Et les contrecoups de la première vague de la pandémie, qui a mis K. -O. une partie du personnel soignant.

Des 77 000 infirmières que compte le Québec, 15 000 ont quitté le réseau public et à peine 59 % travaillent à temps complet.

Cet exode s’est aggravé au fil des ans. La raison principale pourrait être résumée en trois mots : temps supplémentaire obligatoire. Cette technique de gestion basée sur la coercition permet de boucher des trous tout en créant des horaires aléatoires et parfois inhumains.

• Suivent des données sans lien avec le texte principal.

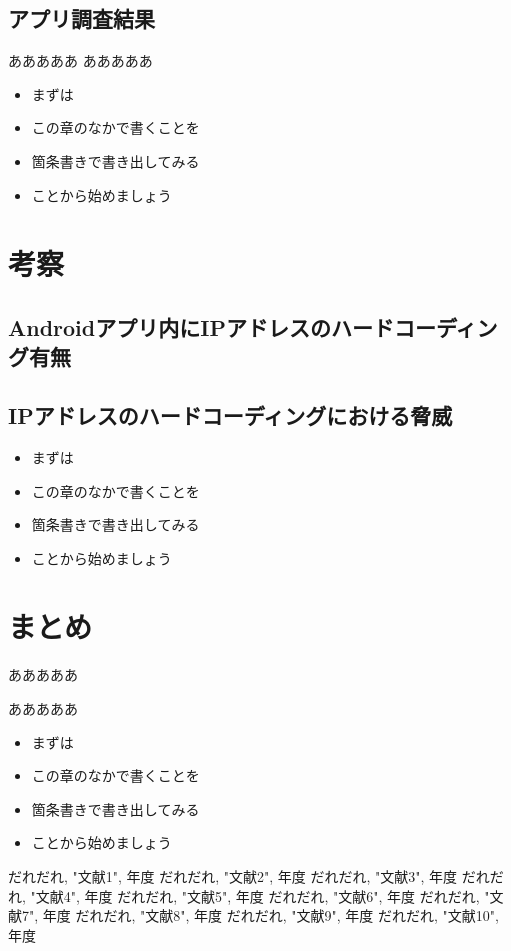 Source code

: \documentclass[a4j]{jarticle}
\begin{document}
\subsection{アプリ調査結果}
あああああ
あああああ

\begin{itemize}
\item まずは
\item この章のなかで書くことを
\item 箇条書きで書き出してみる
\item ことから始めましょう
\end{itemize}

\newpage
\section{考察}
\subsection{Androidアプリ内にIPアドレスのハードコーディング有無}
\subsection{IPアドレスのハードコーディングにおける脅威}
\begin{itemize}
\item まずは
\item この章のなかで書くことを
\item 箇条書きで書き出してみる
\item ことから始めましょう
\end{itemize}

\newpage
\section{まとめ}
あああああ

あああああ

\begin{itemize}
\item まずは
\item この章のなかで書くことを
\item 箇条書きで書き出してみる
\item ことから始めましょう
\end{itemize}



\newpage
\begin{thebibliography}{99}
だれだれ, "文献1", 年度
だれだれ, "文献2", 年度
だれだれ, "文献3", 年度
だれだれ, "文献4", 年度
だれだれ, "文献5", 年度
だれだれ, "文献6", 年度
だれだれ, "文献7", 年度
だれだれ, "文献8", 年度
だれだれ, "文献9", 年度
だれだれ, "文献10", 年度

\end{thebibliography}
\end{document}

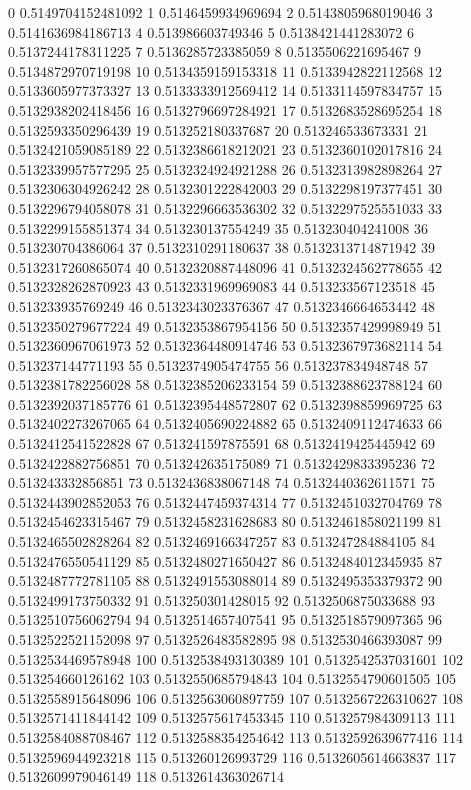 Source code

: 0 0.5149704152481092
1 0.5146459934969694
2 0.5143805968019046
3 0.5141636984186713
4 0.513986603749346
5 0.5138421441283072
6 0.5137244178311225
7 0.5136285723385059
8 0.5135506221695467
9 0.5134872970719198
10 0.5134359159153318
11 0.5133942822112568
12 0.5133605977373327
13 0.5133333912569412
14 0.5133114597834757
15 0.5132938202418456
16 0.5132796697284921
17 0.5132683528695254
18 0.5132593350296439
19 0.513252180337687
20 0.513246533673331
21 0.5132421059085189
22 0.5132386618212021
23 0.5132360102017816
24 0.5132339957577295
25 0.5132324924921288
26 0.5132313982898264
27 0.5132306304926242
28 0.5132301222842003
29 0.5132298197377451
30 0.5132296794058078
31 0.5132296663536302
32 0.5132297525551033
33 0.5132299155851374
34 0.513230137554249
35 0.513230404241008
36 0.513230704386064
37 0.5132310291180637
38 0.5132313714871942
39 0.5132317260865074
40 0.5132320887448096
41 0.5132324562778655
42 0.5132328262870923
43 0.5132331969969083
44 0.513233567123518
45 0.513233935769249
46 0.5132343023376367
47 0.5132346664653442
48 0.5132350279677224
49 0.5132353867954156
50 0.5132357429998949
51 0.5132360967061973
52 0.5132364480914746
53 0.5132367973682114
54 0.513237144771193
55 0.5132374905474755
56 0.513237834948748
57 0.5132381782256028
58 0.5132385206233154
59 0.5132388623788124
60 0.5132392037185776
61 0.5132395448572807
62 0.5132398859969725
63 0.5132402273267065
64 0.5132405690224882
65 0.5132409112474633
66 0.5132412541522828
67 0.513241597875591
68 0.5132419425445942
69 0.5132422882756851
70 0.513242635175089
71 0.5132429833395236
72 0.513243332856851
73 0.5132436838067148
74 0.5132440362611571
75 0.5132443902852053
76 0.5132447459374314
77 0.5132451032704769
78 0.5132454623315467
79 0.5132458231628683
80 0.5132461858021199
81 0.5132465502828264
82 0.5132469166347257
83 0.513247284884105
84 0.5132476550541129
85 0.5132480271650427
86 0.5132484012345935
87 0.5132487772781105
88 0.5132491553088014
89 0.5132495353379372
90 0.5132499173750332
91 0.513250301428015
92 0.5132506875033688
93 0.5132510756062794
94 0.5132514657407541
95 0.5132518579097365
96 0.5132522521152098
97 0.5132526483582895
98 0.5132530466393087
99 0.5132534469578948
100 0.5132538493130389
101 0.5132542537031601
102 0.513254660126162
103 0.5132550685794843
104 0.5132554790601505
105 0.5132558915648096
106 0.5132563060897759
107 0.5132567226310627
108 0.5132571411844142
109 0.5132575617453345
110 0.513257984309113
111 0.5132584088708467
112 0.5132588354254642
113 0.5132592639677416
114 0.5132596944923218
115 0.513260126993729
116 0.5132605614663837
117 0.5132609979046149
118 0.5132614363026714

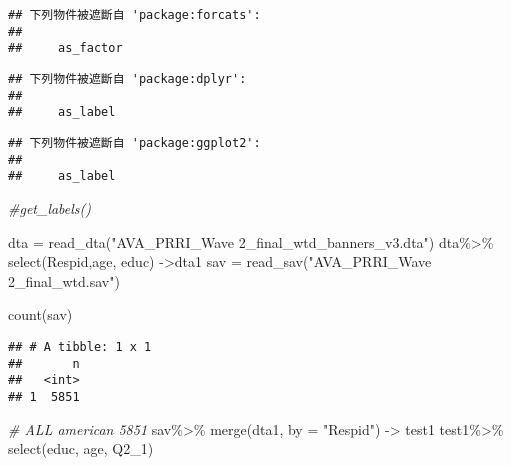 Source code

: \documentclass[
]{article}
\newenvironment{Shaded}{\begin{snugshade}}{\end{snugshade}}
\newcommand{\AttributeTok}[1]{\textcolor[rgb]{0.77,0.63,0.00}{#1}}
\newcommand{\CommentTok}[1]{\textcolor[rgb]{0.56,0.35,0.01}{\textit{#1}}}
\newcommand{\FunctionTok}[1]{\textcolor[rgb]{0.00,0.00,0.00}{#1}}
\newcommand{\NormalTok}[1]{#1}
\newcommand{\OtherTok}[1]{\textcolor[rgb]{0.56,0.35,0.01}{#1}}
\newcommand{\SpecialCharTok}[1]{\textcolor[rgb]{0.00,0.00,0.00}{#1}}
\newcommand{\StringTok}[1]{\textcolor[rgb]{0.31,0.60,0.02}{#1}}
\begin{document}
\begin{verbatim}
## 下列物件被遮斷自 'package:forcats':
## 
##     as_factor
\end{verbatim}

\begin{verbatim}
## 下列物件被遮斷自 'package:dplyr':
## 
##     as_label
\end{verbatim}

\begin{verbatim}
## 下列物件被遮斷自 'package:ggplot2':
## 
##     as_label
\end{verbatim}

\begin{Shaded}
\begin{Highlighting}[]
\CommentTok{\#get\_labels()}
\end{Highlighting}
\end{Shaded}

\begin{Shaded}
\begin{Highlighting}[]
\NormalTok{dta }\OtherTok{=} \FunctionTok{read\_dta}\NormalTok{(}\StringTok{"AVA\_PRRI\_Wave 2\_final\_wtd\_banners\_v3.dta"}\NormalTok{)}
\NormalTok{dta}\SpecialCharTok{\%\textgreater{}\%}
  \FunctionTok{select}\NormalTok{(Respid,age, educ) }\OtherTok{{-}\textgreater{}}\NormalTok{dta1}
\NormalTok{sav }\OtherTok{=} \FunctionTok{read\_sav}\NormalTok{(}\StringTok{"AVA\_PRRI\_Wave 2\_final\_wtd.sav"}\NormalTok{)}
\end{Highlighting}
\end{Shaded}

\begin{Shaded}
\begin{Highlighting}[]
\FunctionTok{count}\NormalTok{(sav)}
\end{Highlighting}
\end{Shaded}

\begin{verbatim}
## # A tibble: 1 x 1
##       n
##   <int>
## 1  5851
\end{verbatim}

\begin{Shaded}
\begin{Highlighting}[]
\CommentTok{\# ALL american 5851}
\NormalTok{sav}\SpecialCharTok{\%\textgreater{}\%}
  \FunctionTok{merge}\NormalTok{(dta1, }\AttributeTok{by =} \StringTok{"Respid"}\NormalTok{) }\OtherTok{{-}\textgreater{}}\NormalTok{ test1}
\NormalTok{test1}\SpecialCharTok{\%\textgreater{}\%}
\FunctionTok{select}\NormalTok{(educ, age, Q2\_1)}
\end{Highlighting}
\end{Shaded}
\end{document}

Plus les infirmières quittent le réseau, plus celles qui restent écopent. Et plus leurs conditions de travail se détériorent, plus elles quittent le réseau. C’est le cercle vicieux.

La pandémie a exacerbé ce phénomène – d’autant plus qu’un décret ministériel adopté en mars a permis aux gestionnaires du réseau d’annuler congés et vacances. Résultat : départs à la retraite et arrêts de travail en série.

Selon Radio-Canada, 1700 infirmières ont quitté leur emploi entre mars et juillet. C’est 400 de plus que durant la même période en 2019.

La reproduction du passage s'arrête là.